Reel Stories

February 10, 2012

Reading time min

Glenn Matsumura

He's more than 5,800 miles from Red Square, but Steven Barnes couldn't get much closer to the raw material of Soviet history. A PhD student working on a dissertation in Russian studies, Barnes is sifting through the newest batch of microfilm to arrive from the Moscow archives. Each frame tells a story. "There's no one thing I'm searching for," he says, deftly loading another reel onto a microfilm reader. "But there are a lot of little surprises along the way."

Barnes's research focuses on a place in northern Kazakhstan called Karlag, which was one of the largest prison camps in the vast detention system known as the gulag. By studying this camp's inner workings from the 1930s to the 1950s, Barnes, 28, hopes to gain new insight into the way Soviet authorities used imprisonment and political education as a tool of mass social control.

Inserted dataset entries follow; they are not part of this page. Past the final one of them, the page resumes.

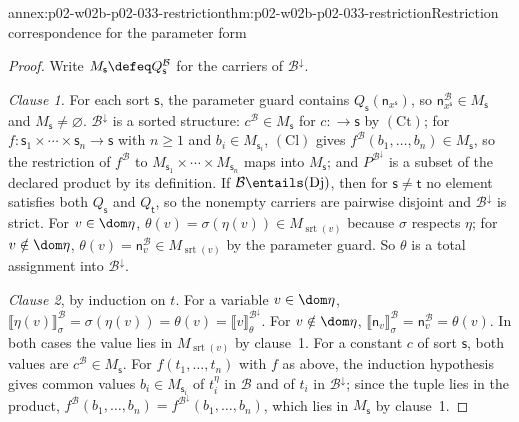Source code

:\begin{annexitem}{annex:p02-w02b-p02-033-restriction}{thm:p02-w02b-p02-033-restriction}{Restriction correspondence for the parameter form}
\begin{proof}
Write \(M_{\mathsf s}\defeq Q_{\mathsf s}^{\mathcal B}\) for the carriers of
\(\mathcal B^{\downarrow}\).

\emph{Clause 1.}  For each sort \(\mathsf s\), the parameter guard contains
\(Q_{\mathsf s}(\mathsf n_{x^{\mathsf s}})\), so
\(\mathsf n_{x^{\mathsf s}}^{\mathcal B}\in M_{\mathsf s}\) and
\(M_{\mathsf s}\ne\varnothing\).  \(\mathcal B^{\downarrow}\) is a sorted
structure: \(c^{\mathcal B}\in M_{\mathsf s}\) for \(c:\longrightarrow
\mathsf s\) by \((\mathrm{Ct})\); for
\(f:\mathsf s_1\times\cdots\times\mathsf s_n\longrightarrow\mathsf s\) with
\(n\geq1\) and \(b_i\in M_{\mathsf s_i}\), \((\mathrm{Cl})\) gives
\(f^{\mathcal B}(b_1,\ldots,b_n)\in M_{\mathsf s}\), so the restriction of
\(f^{\mathcal B}\) to \(M_{\mathsf s_1}\times\cdots\times M_{\mathsf s_n}\)
maps into \(M_{\mathsf s}\); and \(P^{\mathcal B^{\downarrow}}\) is a subset
of the declared product by its definition.  If
\(\mathcal B\entails(\mathrm{Dj})\), then for \(\mathsf s\ne\mathsf t\) no
element satisfies both \(Q_{\mathsf s}\) and \(Q_{\mathsf t}\), so the
nonempty carriers are pairwise disjoint and \(\mathcal B^{\downarrow}\) is
strict.  For \(v\in\dom\eta\),
\(\theta(v)=\sigma(\eta(v))\in M_{\operatorname{srt}(v)}\) because \(\sigma\)
respects \(\eta\); for \(v\notin\dom\eta\),
\(\theta(v)=\mathsf n_v^{\mathcal B}\in M_{\operatorname{srt}(v)}\) by the
parameter guard.  So \(\theta\) is a total assignment into
\(\mathcal B^{\downarrow}\).

\emph{Clause 2}, by induction on \(t\).  For a variable \(v\in\dom\eta\),
\(\llbracket\eta(v)\rrbracket^{\mathcal B}_{\sigma}=\sigma(\eta(v))=
\theta(v)=\llbracket v\rrbracket^{\mathcal B^{\downarrow}}_{\theta}\).  For
\(v\notin\dom\eta\),
\(\llbracket\mathsf n_v\rrbracket^{\mathcal B}_{\sigma}=
\mathsf n_v^{\mathcal B}=\theta(v)\).  In both cases the value lies in
\(M_{\operatorname{srt}(v)}\) by clause~1.  For a constant \(c\) of sort
\(\mathsf s\), both values are \(c^{\mathcal B}\in M_{\mathsf s}\).  For
\(f(t_1,\ldots,t_n)\) with \(f\) as above, the induction hypothesis gives
common values \(b_i\in M_{\mathsf s_i}\) of \(t_i^{\eta}\) in \(\mathcal B\)
and of \(t_i\) in \(\mathcal B^{\downarrow}\); since the tuple lies in the
product, \(f^{\mathcal B}(b_1,\ldots,b_n)=
f^{\mathcal B^{\downarrow}}(b_1,\ldots,b_n)\), which lies in
\(M_{\mathsf s}\) by clause~1.


\end{proof}
\end{annexitem}
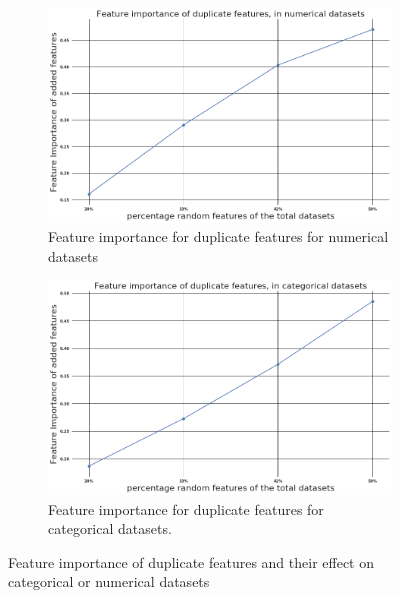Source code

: \documentclass[a4paper,10pt]{article}
\begin{document}
\begin{figure}[H]
	\centering
	\begin{subfigure}[b]{0.40\textwidth}
		\includegraphics[width=\textwidth]{images/MetaFeatures/FeatureImportanceNum.png}
		\caption{Feature importance for duplicate features for numerical datasets}
		\label{fig:FIDN}
	\end{subfigure}
	\begin{subfigure}[b]{0.45\textwidth}
		\includegraphics[width=\textwidth]{images/MetaFeatures/FeatureImportanceCat.png}
		\caption{Feature importance for duplicate features for categorical datasets.}
		\label{fig:FIDC}
	\end{subfigure}
	\caption{Feature importance of duplicate features and their effect on categorical or numerical datasets}\label{fig:FID}
\end{figure}
\end{document}

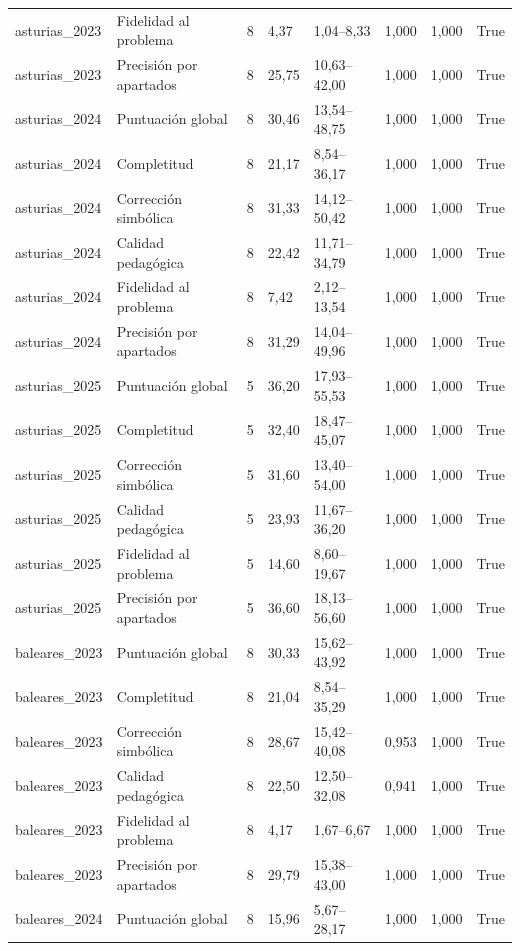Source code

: \begin{tabular}{llrllllr}
asturias\_2023 & Fidelidad al problema & 8 & 4,37 & 1,04–8,33 & 1,000 & 1,000 & True \\
asturias\_2023 & Precisión por apartados & 8 & 25,75 & 10,63–42,00 & 1,000 & 1,000 & True \\
asturias\_2024 & Puntuación global & 8 & 30,46 & 13,54–48,75 & 1,000 & 1,000 & True \\
asturias\_2024 & Completitud & 8 & 21,17 & 8,54–36,17 & 1,000 & 1,000 & True \\
asturias\_2024 & Corrección simbólica & 8 & 31,33 & 14,12–50,42 & 1,000 & 1,000 & True \\
asturias\_2024 & Calidad pedagógica & 8 & 22,42 & 11,71–34,79 & 1,000 & 1,000 & True \\
asturias\_2024 & Fidelidad al problema & 8 & 7,42 & 2,12–13,54 & 1,000 & 1,000 & True \\
asturias\_2024 & Precisión por apartados & 8 & 31,29 & 14,04–49,96 & 1,000 & 1,000 & True \\
asturias\_2025 & Puntuación global & 5 & 36,20 & 17,93–55,53 & 1,000 & 1,000 & True \\
asturias\_2025 & Completitud & 5 & 32,40 & 18,47–45,07 & 1,000 & 1,000 & True \\
asturias\_2025 & Corrección simbólica & 5 & 31,60 & 13,40–54,00 & 1,000 & 1,000 & True \\
asturias\_2025 & Calidad pedagógica & 5 & 23,93 & 11,67–36,20 & 1,000 & 1,000 & True \\
asturias\_2025 & Fidelidad al problema & 5 & 14,60 & 8,60–19,67 & 1,000 & 1,000 & True \\
asturias\_2025 & Precisión por apartados & 5 & 36,60 & 18,13–56,60 & 1,000 & 1,000 & True \\
baleares\_2023 & Puntuación global & 8 & 30,33 & 15,62–43,92 & 1,000 & 1,000 & True \\
baleares\_2023 & Completitud & 8 & 21,04 & 8,54–35,29 & 1,000 & 1,000 & True \\
baleares\_2023 & Corrección simbólica & 8 & 28,67 & 15,42–40,08 & 0,953 & 1,000 & True \\
baleares\_2023 & Calidad pedagógica & 8 & 22,50 & 12,50–32,08 & 0,941 & 1,000 & True \\
baleares\_2023 & Fidelidad al problema & 8 & 4,17 & 1,67–6,67 & 1,000 & 1,000 & True \\
baleares\_2023 & Precisión por apartados & 8 & 29,79 & 15,38–43,00 & 1,000 & 1,000 & True \\
baleares\_2024 & Puntuación global & 8 & 15,96 & 5,67–28,17 & 1,000 & 1,000 & True \\

\end{tabular}
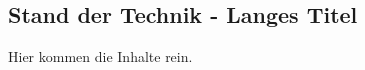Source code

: \begin{showRelatedWork}%
%
\chapter[Stand der Technik - Kurztitel für Inhaltsverzeichnis und Kolumnentitel]{Stand der Technik - Langes Titel}%
\label{chap:StandDerTechnik}
%
Hier kommen die Inhalte rein.
%
%
%
%
\end{showRelatedWork}%
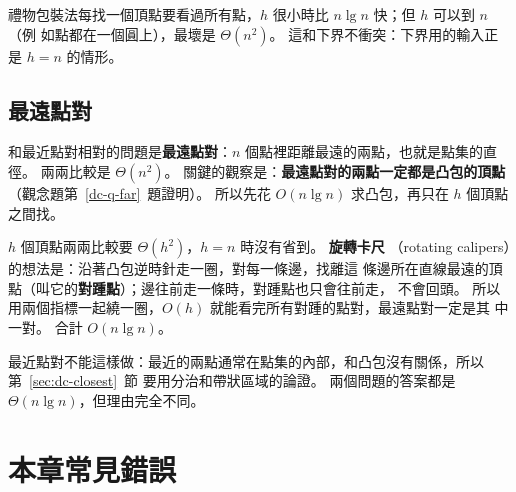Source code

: 禮物包裝法每找一個頂點要看過所有點，$h$ 很小時比 $n \lg n$ 快；但 $h$ 可以到 $n$（例
如點都在一個圓上），最壞是 $\Theta(n^2)$。 這和下界不衝突：下界用的輸入正是 $h = n$
的情形。

\subsection{最遠點對}
\label{sec:dc-farthest}

和最近點對相對的問題是\textbf{最遠點對}：$n$ 個點裡距離最遠的兩點，也就是點集的直徑。
兩兩比較是 $\Theta(n^2)$。 關鍵的觀察是：\textbf{最遠點對的兩點一定都是凸包的頂點}
（觀念題第~\ref{dc-q-far}~題證明）。 所以先花 $O(n \lg n)$ 求凸包，再只在 $h$ 個頂點
之間找。

$h$ 個頂點兩兩比較要 $\Theta(h^2)$，$h = n$ 時沒有省到。 \textbf{旋轉卡尺}
（rotating calipers）的想法是：沿著凸包逆時針走一圈，對每一條邊，找離這
條邊所在直線最遠的頂點（叫它的\textbf{對踵點}）；邊往前走一條時，對踵點也只會往前走，
不會回頭。 所以用兩個指標一起繞一圈，$O(h)$ 就能看完所有對踵的點對，最遠點對一定是其
中一對。 合計 $O(n \lg n)$。

最近點對不能這樣做：最近的兩點通常在點集的內部，和凸包沒有關係，所以第~\ref{sec:dc-closest}~節
要用分治和帶狀區域的論證。 兩個問題的答案都是 $\Theta(n \lg n)$，但理由完全不同。

\section{本章常見錯誤}
\label{sec:dc-pitfalls}

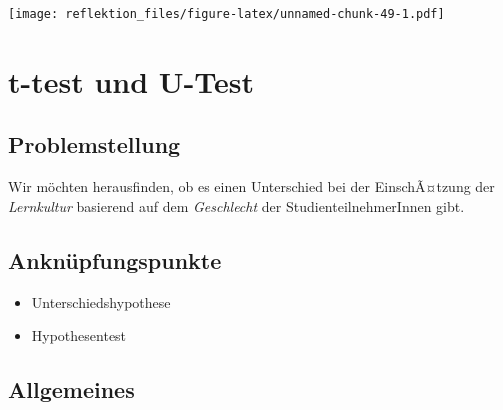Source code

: \documentclass[
]{book}
\providecommand{\tightlist}{%
  \setlength{\itemsep}{0pt}\setlength{\parskip}{0pt}}
\begin{document}
\texttt{[image: reflektion\_files/figure-latex/unnamed-chunk-49-1.pdf]}

\hypertarget{t-test-und-u-test}{%
\chapter{t-test und U-Test}\label{t-test-und-u-test}}

\hypertarget{problemstellung-2}{%
\section{Problemstellung}\label{problemstellung-2}}

Wir möchten herausfinden, ob es einen Unterschied bei der EinschÃ¤tzung der \emph{Lernkultur} basierend auf dem \emph{Geschlecht} der StudienteilnehmerInnen gibt.

\hypertarget{anknuxfcpfungspunkte-4}{%
\section{Anknüpfungspunkte}\label{anknuxfcpfungspunkte-4}}

\begin{itemize}
\tightlist
\item
  Unterschiedshypothese
\item
  Hypothesentest
\end{itemize}

\hypertarget{allgemeines-5}{%
\section{Allgemeines}\label{allgemeines-5}}
\end{document}
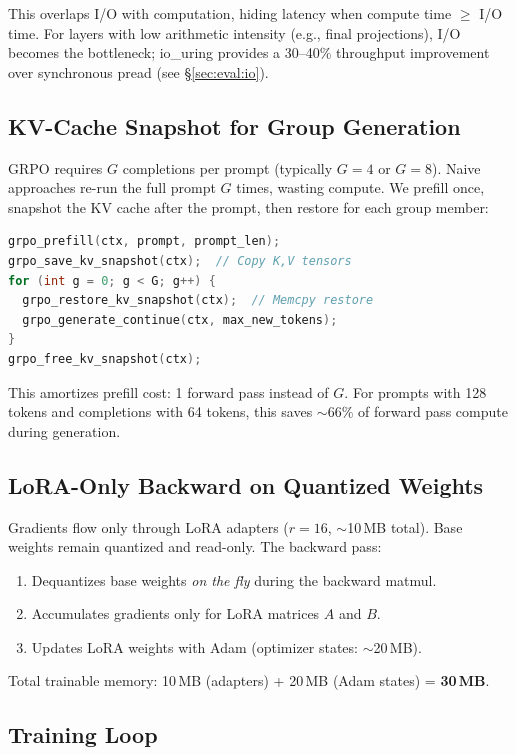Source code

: \documentclass[sigconf,review,anonymous]{acmart}
\begin{document}
This overlaps I/O with computation, hiding latency when compute time $\geq$ I/O time. For layers with low arithmetic intensity (e.g., final projections), I/O becomes the bottleneck; io\_uring provides a 30--40\% throughput improvement over synchronous pread (see \S\ref{sec:eval:io}).

\subsection{KV-Cache Snapshot for Group Generation}

GRPO requires $G$ completions per prompt (typically $G=4$ or $G=8$). Naive approaches re-run the full prompt $G$ times, wasting compute. We prefill once, snapshot the KV cache after the prompt, then restore for each group member:

\begin{lstlisting}[language=C]
grpo_prefill(ctx, prompt, prompt_len);
grpo_save_kv_snapshot(ctx);  // Copy K,V tensors
for (int g = 0; g < G; g++) {
  grpo_restore_kv_snapshot(ctx);  // Memcpy restore
  grpo_generate_continue(ctx, max_new_tokens);
}
grpo_free_kv_snapshot(ctx);
\end{lstlisting}

This amortizes prefill cost: 1 forward pass instead of $G$. For prompts with 128 tokens and completions with 64 tokens, this saves $\sim$66\% of forward pass compute during generation.

\subsection{LoRA-Only Backward on Quantized Weights}

Gradients flow only through LoRA adapters ($r=16$, $\sim$10\,MB total). Base weights remain quantized and read-only. The backward pass:
\begin{enumerate}
\item Dequantizes base weights \emph{on the fly} during the backward matmul.
\item Accumulates gradients only for LoRA matrices $A$ and $B$.
\item Updates LoRA weights with Adam (optimizer states: $\sim$20\,MB).
\end{enumerate}

Total trainable memory: 10\,MB (adapters) + 20\,MB (Adam states) = \textbf{30\,MB}.

\subsection{Training Loop}
\end{document}
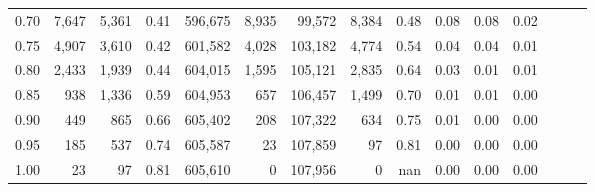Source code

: \begin{tabular}{rrrrrrrrrrrrrrr}
0.70 &    7,647 &   5,361 &  0.41 &  596,675 &    8,935 &   99,572 &    8,384 &  0.48 &  0.08 &  0.08 &      0.02 \\
0.75 &    4,907 &   3,610 &  0.42 &  601,582 &    4,028 &  103,182 &    4,774 &  0.54 &  0.04 &  0.04 &      0.01 \\
0.80 &    2,433 &   1,939 &  0.44 &  604,015 &    1,595 &  105,121 &    2,835 &  0.64 &  0.03 &  0.01 &      0.01 \\
0.85 &      938 &   1,336 &  0.59 &  604,953 &      657 &  106,457 &    1,499 &  0.70 &  0.01 &  0.01 &      0.00 \\
0.90 &      449 &     865 &  0.66 &  605,402 &      208 &  107,322 &      634 &  0.75 &  0.01 &  0.00 &      0.00 \\
0.95 &      185 &     537 &  0.74 &  605,587 &       23 &  107,859 &       97 &  0.81 &  0.00 &  0.00 &      0.00 \\
1.00 &       23 &      97 &  0.81 &  605,610 &        0 &  107,956 &        0 &   nan &  0.00 &  0.00 &      0.00 \\
\bottomrule
\end{tabular}
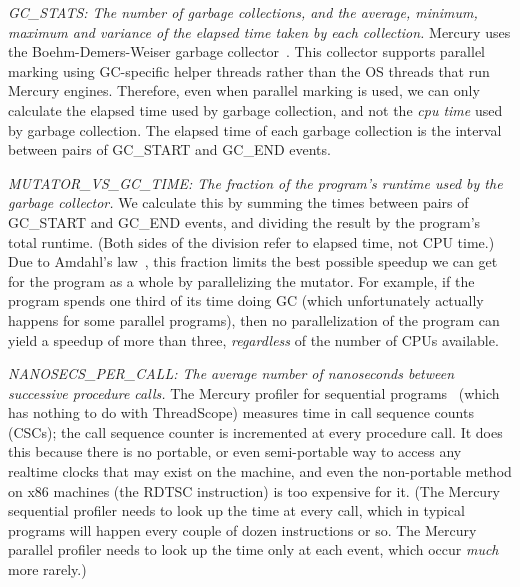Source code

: 
\emph{GC\_STATS: The number of garbage collections,
and the average, minimum, maximum and variance
of the elapsed time taken by each collection.}
Mercury uses the Boehm-Demers-Weiser garbage collector~\cite{boehm}.
This collector supports parallel marking using GC-specific helper threads
rather than the OS threads that run Mercury engines.
Therefore, even when parallel marking is used,
we can only calculate the elapsed time used by garbage collection,
and not the \emph{cpu time} used by garbage collection.
The elapsed time of each garbage collection
is the interval between pairs of GC\_START and GC\_END events.

\emph{MUTATOR\_VS\_GC\_TIME:
The fraction of the program's runtime used by the garbage collector.}
We calculate this by summing the times
between pairs of GC\_START and GC\_END events,
and dividing the result by the program's total runtime.
(Both sides of the division refer to elapsed time, not CPU time.)
Due to Amdahl's law~\cite{amdahl:1967:law},
this fraction limits the best possible speedup we can get
for the program as a whole by parallelizing the mutator.
For example, if the program spends one third of its time doing GC
(which unfortunately actually happens for some parallel programs),
then no parallelization of the program can yield a speedup of more than three,
\emph{regardless} of the number of CPUs available.

\emph{NANOSECS\_PER\_CALL:
The average number of nanoseconds between successive procedure calls.}
The Mercury profiler for sequential programs~\cite{conway:2001:mercury-deep}
(which has nothing to do with ThreadScope)
measures time in call sequence counts (CSCs);
the call sequence counter is incremented at every procedure call.
It does this because there is no portable, or even semi-portable way
to access any realtime clocks that may exist on the machine,
and even the non-portable method on x86 machines (the RDTSC instruction)
is too expensive for it.
(The Mercury sequential profiler needs to look up the time at every call,
which in typical programs will happen every couple of dozen instructions or so.
The Mercury parallel profiler needs to look up the time only at each event,
which occur \emph{much} more rarely.)


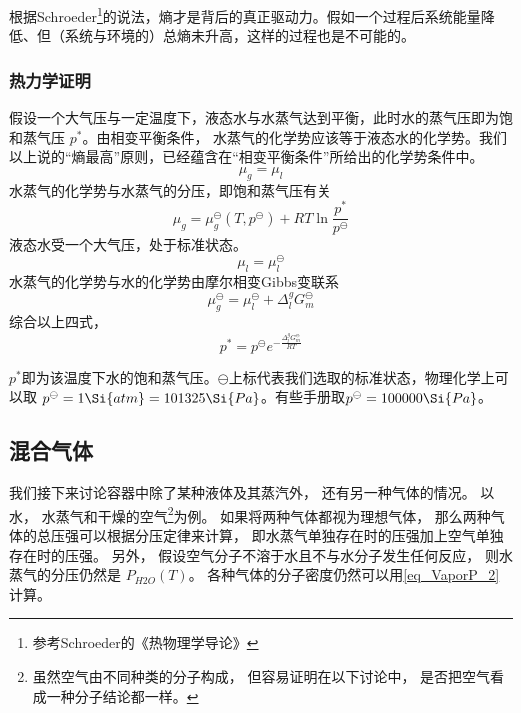 根据Schroeder\footnote{参考Schroeder的《热物理学导论》}的说法，熵才是背后的真正驱动力。假如一个过程后系统能量降低、但（系统与环境的）总熵未升高，这样的过程也是不可能的。

\subsubsection{热力学证明}
假设一个大气压与一定温度下，液态水与水蒸气达到平衡，此时水的蒸气压即为饱和蒸气压 $p^*$。由相变平衡条件， 水蒸气的化学势应该等于液态水的化学势。我们以上说的“熵最高”原则，已经蕴含在“相变平衡条件”所给出的化学势条件中。
$$
\mu_g = \mu_l
$$
水蒸气的化学势与水蒸气的分压，即饱和蒸气压有关
$$
\mu_g= \mu_g^\ominus(T,p^\ominus) + RT \ln \frac{p^*}{p^\ominus}
$$
液态水受一个大气压，处于标准状态。
$$
\mu_l = \mu_l^\ominus
$$
水蒸气的化学势与水的化学势由摩尔相变Gibbs变联系 
$$
\mu_g^\ominus = \mu_l^\ominus + \Delta_l^g G_m^\ominus
$$
综合以上四式，
$$p^* = p^\ominus e^{-\frac{\Delta_l^g G_m^\ominus}{RT}}$$

$p^*$即为该温度下水的饱和蒸气压。$\ominus$上标代表我们选取的标准状态，物理化学上可以取 $p^\ominus = 1 \Si{atm} = 101325 \Si{Pa}$。有些手册取$p^\ominus = 100000 \Si{Pa}$。





\subsection{混合气体}

我们接下来讨论容器中除了某种液体及其蒸汽外， 还有另一种气体的情况。 以水， 水蒸气和干燥的空气\footnote{虽然空气由不同种类的分子构成， 但容易证明在以下讨论中， 是否把空气看成一种分子结论都一样。}为例。 如果将两种气体都视为理想气体， 那么两种气体的总压强可以根据分压定律来计算， 即水蒸气单独存在时的压强加上空气单独存在时的压强。 另外， 假设空气分子不溶于水且不与水分子发生任何反应， 则水蒸气的分压仍然是 $P_{H2O}(T)$。 各种气体的分子密度仍然可以用\autoref{eq_VaporP_2} 计算。

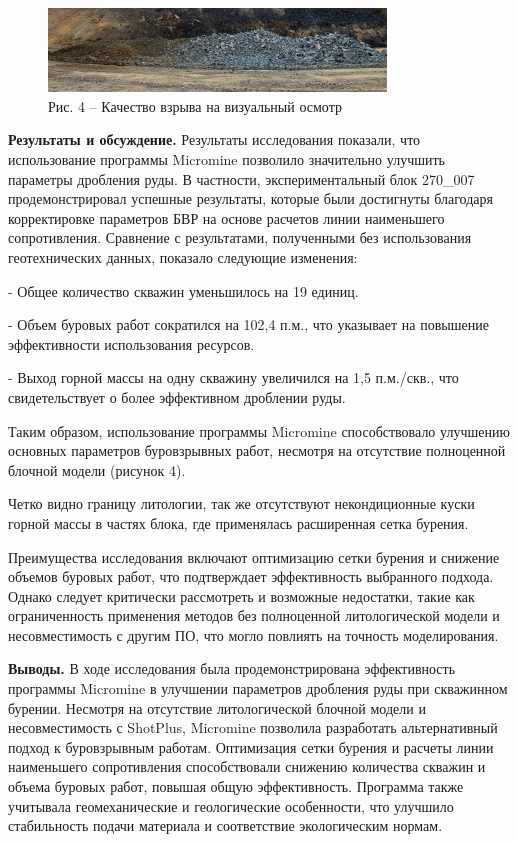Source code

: \begin{figure}[H]
	\centering
	\includegraphics[width=0.8\textwidth]{media/gor/image31}
	\caption*{Рис. 4 -- Качество взрыва на визуальный осмотр}
\end{figure}
\begin{multicols}{2}


{\bfseries Результаты и обсуждение.} Результаты исследования показали, что
использование программы Micromine позволило значительно улучшить
параметры дробления руды. В частности, экспериментальный блок 270\_007
продемонстрировал успешные результаты, которые были достигнуты благодаря
корректировке параметров БВР на основе расчетов линии наименьшего
сопротивления. Сравнение с результатами, полученными без использования
геотехнических данных, показало следующие изменения:

- Общее количество скважин уменьшилось на 19 единиц.

- Объем буровых работ сократился на 102,4 п.м., что указывает на
повышение эффективности использования ресурсов.

- Выход горной массы на одну скважину увеличился на 1,5 п.м./скв., что
свидетельствует о более эффективном дроблении руды.

Таким образом, использование программы Micromine способствовало
улучшению основных параметров буровзрывных работ, несмотря на отсутствие
полноценной блочной модели (рисунок 4).


Четко видно границу литологии, так же отсутствуют некондиционные куски
горной массы в частях блока, где применялась расширенная сетка бурения.

Преимущества исследования включают оптимизацию сетки бурения и снижение
объемов буровых работ, что подтверждает эффективность выбранного
подхода. Однако следует критически рассмотреть и возможные недостатки,
такие как ограниченность применения методов без полноценной
литологической модели и несовместимость с другим ПО, что могло повлиять
на точность моделирования.

{\bfseries Выводы.} В ходе исследования была продемонстрирована
эффективность программы Micromine в улучшении параметров дробления руды
при скважинном бурении. Несмотря на отсутствие литологической блочной
модели и несовместимость с ShotPlus, Micromine позволила разработать
альтернативный подход к буровзрывным работам. Оптимизация сетки бурения
и расчеты линии наименьшего сопротивления способствовали снижению
количества скважин и объема буровых работ, повышая общую эффективность.
Программа также учитывала геомеханические и геологические особенности,
что улучшило стабильность подачи материала и соответствие экологическим
нормам.
\end{multicols}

Lately he's been spending four days a week here in the hushed reading room of the Hoover Institution. And he's almost alone. Since the archives opened in 1994, about 60 scholars have come to pore over the records. Although they are open to the public, the existence of the collection is not widely known.

Barnes pulls up a letter written in 1942 by Lavrenti Beria, chief of Stalin's enormous security network from 1938 to 1953. The letter -- an account of prisoners captured and killed after an armed uprising -- was intended as a warning to camp superintendents around the Soviet Union. "What's interesting about this is the hardening of the regime against the inmates," Barnes says. "Most of the prisoners left in the camps at this point in the war were political prisoners. Many of the common criminals had been let out to join the army."

The documents Barnes examines run from the tragic to the absurd. There's the handwritten table of camp death rates (from 1941-44, some 822,000 prisoners died, a rate of about 18 percent per year). A few reels later, he stumbles on a brochure trumpeting the "redemption" of prisoners who became model Soviet citizens. He has discovered that the social life in the camp mirrored the outside world. There were theatrical performances, ethnic dances and camp newspapers -- all carefully documented and now available on microfilm.

Next year Barnes is headed to Kazakhstan, where he'll delve into local records about the camp. But he'll skip the Soviet archives in Moscow. "If I need one of those documents," he says, "I can just come down here."